§ **WHAT YOU SHOULD DO**
Each entry needs to appear again, retyped exactly as it is below.

[Dataset excerpts]
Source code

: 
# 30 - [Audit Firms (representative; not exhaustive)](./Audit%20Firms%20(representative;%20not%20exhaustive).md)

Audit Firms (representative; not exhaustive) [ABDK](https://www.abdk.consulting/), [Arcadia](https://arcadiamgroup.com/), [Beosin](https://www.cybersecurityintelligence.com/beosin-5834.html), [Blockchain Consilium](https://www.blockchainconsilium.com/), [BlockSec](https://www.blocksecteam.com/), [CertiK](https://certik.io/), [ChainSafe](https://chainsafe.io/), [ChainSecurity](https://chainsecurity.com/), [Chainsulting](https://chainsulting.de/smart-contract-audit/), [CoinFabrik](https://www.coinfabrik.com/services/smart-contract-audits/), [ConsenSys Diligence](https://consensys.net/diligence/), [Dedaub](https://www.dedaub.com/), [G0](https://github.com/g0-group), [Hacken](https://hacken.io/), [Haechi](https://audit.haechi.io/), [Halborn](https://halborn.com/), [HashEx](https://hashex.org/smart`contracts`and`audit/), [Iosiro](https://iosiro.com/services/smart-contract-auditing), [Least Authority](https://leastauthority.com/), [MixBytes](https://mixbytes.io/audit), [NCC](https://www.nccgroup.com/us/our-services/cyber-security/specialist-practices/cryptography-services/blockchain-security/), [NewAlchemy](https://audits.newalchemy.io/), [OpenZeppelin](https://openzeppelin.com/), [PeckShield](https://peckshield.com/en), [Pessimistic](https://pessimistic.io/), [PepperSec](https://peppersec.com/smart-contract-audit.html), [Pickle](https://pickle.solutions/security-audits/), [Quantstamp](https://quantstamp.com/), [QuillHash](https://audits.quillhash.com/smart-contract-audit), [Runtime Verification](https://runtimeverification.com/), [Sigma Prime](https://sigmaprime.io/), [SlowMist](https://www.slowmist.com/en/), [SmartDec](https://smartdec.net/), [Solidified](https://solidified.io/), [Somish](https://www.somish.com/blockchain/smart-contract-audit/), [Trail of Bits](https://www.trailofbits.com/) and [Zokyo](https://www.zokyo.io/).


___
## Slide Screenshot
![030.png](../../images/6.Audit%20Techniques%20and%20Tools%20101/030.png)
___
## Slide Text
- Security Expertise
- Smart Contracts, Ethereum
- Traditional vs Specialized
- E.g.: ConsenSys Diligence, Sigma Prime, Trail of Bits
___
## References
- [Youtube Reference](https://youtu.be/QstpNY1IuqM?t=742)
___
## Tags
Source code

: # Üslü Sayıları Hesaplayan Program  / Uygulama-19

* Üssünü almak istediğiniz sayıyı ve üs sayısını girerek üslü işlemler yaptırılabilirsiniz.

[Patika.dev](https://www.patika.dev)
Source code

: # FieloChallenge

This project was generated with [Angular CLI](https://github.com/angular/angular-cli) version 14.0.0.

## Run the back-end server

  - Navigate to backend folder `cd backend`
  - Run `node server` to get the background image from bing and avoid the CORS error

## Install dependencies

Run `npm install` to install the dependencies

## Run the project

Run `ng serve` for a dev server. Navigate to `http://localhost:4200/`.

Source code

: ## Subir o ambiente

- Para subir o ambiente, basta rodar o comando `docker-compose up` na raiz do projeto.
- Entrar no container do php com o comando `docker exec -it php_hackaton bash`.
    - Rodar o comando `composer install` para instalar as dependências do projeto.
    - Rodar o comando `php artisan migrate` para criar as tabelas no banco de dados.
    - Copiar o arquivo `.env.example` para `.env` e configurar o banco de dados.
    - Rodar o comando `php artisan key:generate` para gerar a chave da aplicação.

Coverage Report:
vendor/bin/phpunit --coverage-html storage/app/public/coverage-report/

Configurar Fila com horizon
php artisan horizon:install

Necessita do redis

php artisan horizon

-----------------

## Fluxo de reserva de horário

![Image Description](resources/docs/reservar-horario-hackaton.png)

§ **ANSWER SECTION**
Source code

: 
# 30 - [Audit Firms (representative; not exhaustive)](./Audit%20Firms%20(representative;%20not%20exhaustive).md)

Audit Firms (representative; not exhaustive) [ABDK](https://www.abdk.consulting/), [Arcadia](https://arcadiamgroup.com/), [Beosin](https://www.cybersecurityintelligence.com/beosin-5834.html), [Blockchain Consilium](https://www.blockchainconsilium.com/), [BlockSec](https://www.blocksecteam.com/), [CertiK](https://certik.io/), [ChainSafe](https://chainsafe.io/), [ChainSecurity](https://chainsecurity.com/), [Chainsulting](https://chainsulting.de/smart-contract-audit/), [CoinFabrik](https://www.coinfabrik.com/services/smart-contract-audits/), [ConsenSys Diligence](https://consensys.net/diligence/), [Dedaub](https://www.dedaub.com/), [G0](https://github.com/g0-group), [Hacken](https://hacken.io/), [Haechi](https://audit.haechi.io/), [Halborn](https://halborn.com/), [HashEx](https://hashex.org/smart`contracts`and`audit/), [Iosiro](https://iosiro.com/services/smart-contract-auditing), [Least Authority](https://leastauthority.com/), [MixBytes](https://mixbytes.io/audit), [NCC](https://www.nccgroup.com/us/our-services/cyber-security/specialist-practices/cryptography-services/blockchain-security/), [NewAlchemy](https://audits.newalchemy.io/), [OpenZeppelin](https://openzeppelin.com/), [PeckShield](https://peckshield.com/en), [Pessimistic](https://pessimistic.io/), [PepperSec](https://peppersec.com/smart-contract-audit.html), [Pickle](https://pickle.solutions/security-audits/), [Quantstamp](https://quantstamp.com/), [QuillHash](https://audits.quillhash.com/smart-contract-audit), [Runtime Verification](https://runtimeverification.com/), [Sigma Prime](https://sigmaprime.io/), [SlowMist](https://www.slowmist.com/en/), [SmartDec](https://smartdec.net/), [Solidified](https://solidified.io/), [Somish](https://www.somish.com/blockchain/smart-contract-audit/), [Trail of Bits](https://www.trailofbits.com/) and [Zokyo](https://www.zokyo.io/).


___
## Slide Screenshot
![030.png](../../images/6.Audit%20Techniques%20and%20Tools%20101/030.png)
___
## Slide Text
- Security Expertise
- Smart Contracts, Ethereum
- Traditional vs Specialized
- E.g.: ConsenSys Diligence, Sigma Prime, Trail of Bits
___
## References
- [Youtube Reference](https://youtu.be/QstpNY1IuqM?t=742)
___
## Tags
Source code

: # Üslü Sayıları Hesaplayan Program  / Uygulama-19

* Üssünü almak istediğiniz sayıyı ve üs sayısını girerek üslü işlemler yaptırılabilirsiniz.

[Patika.dev](https://www.patika.dev)
Source code

: # FieloChallenge

This project was generated with [Angular CLI](https://github.com/angular/angular-cli) version 14.0.0.

## Run the back-end server

  - Navigate to backend folder `cd backend`
  - Run `node server` to get the background image from bing and avoid the CORS error

## Install dependencies

Run `npm install` to install the dependencies

## Run the project

Run `ng serve` for a dev server. Navigate to `http://localhost:4200/`.

Source code

: ## Subir o ambiente

- Para subir o ambiente, basta rodar o comando `docker-compose up` na raiz do projeto.
- Entrar no container do php com o comando `docker exec -it php_hackaton bash`.
    - Rodar o comando `composer install` para instalar as dependências do projeto.
    - Rodar o comando `php artisan migrate` para criar as tabelas no banco de dados.
    - Copiar o arquivo `.env.example` para `.env` e configurar o banco de dados.
    - Rodar o comando `php artisan key:generate` para gerar a chave da aplicação.

Coverage Report:
vendor/bin/phpunit --coverage-html storage/app/public/coverage-report/

Configurar Fila com horizon
php artisan horizon:install

Necessita do redis

php artisan horizon

-----------------

## Fluxo de reserva de horário

![Image Description](resources/docs/reservar-horario-hackaton.png)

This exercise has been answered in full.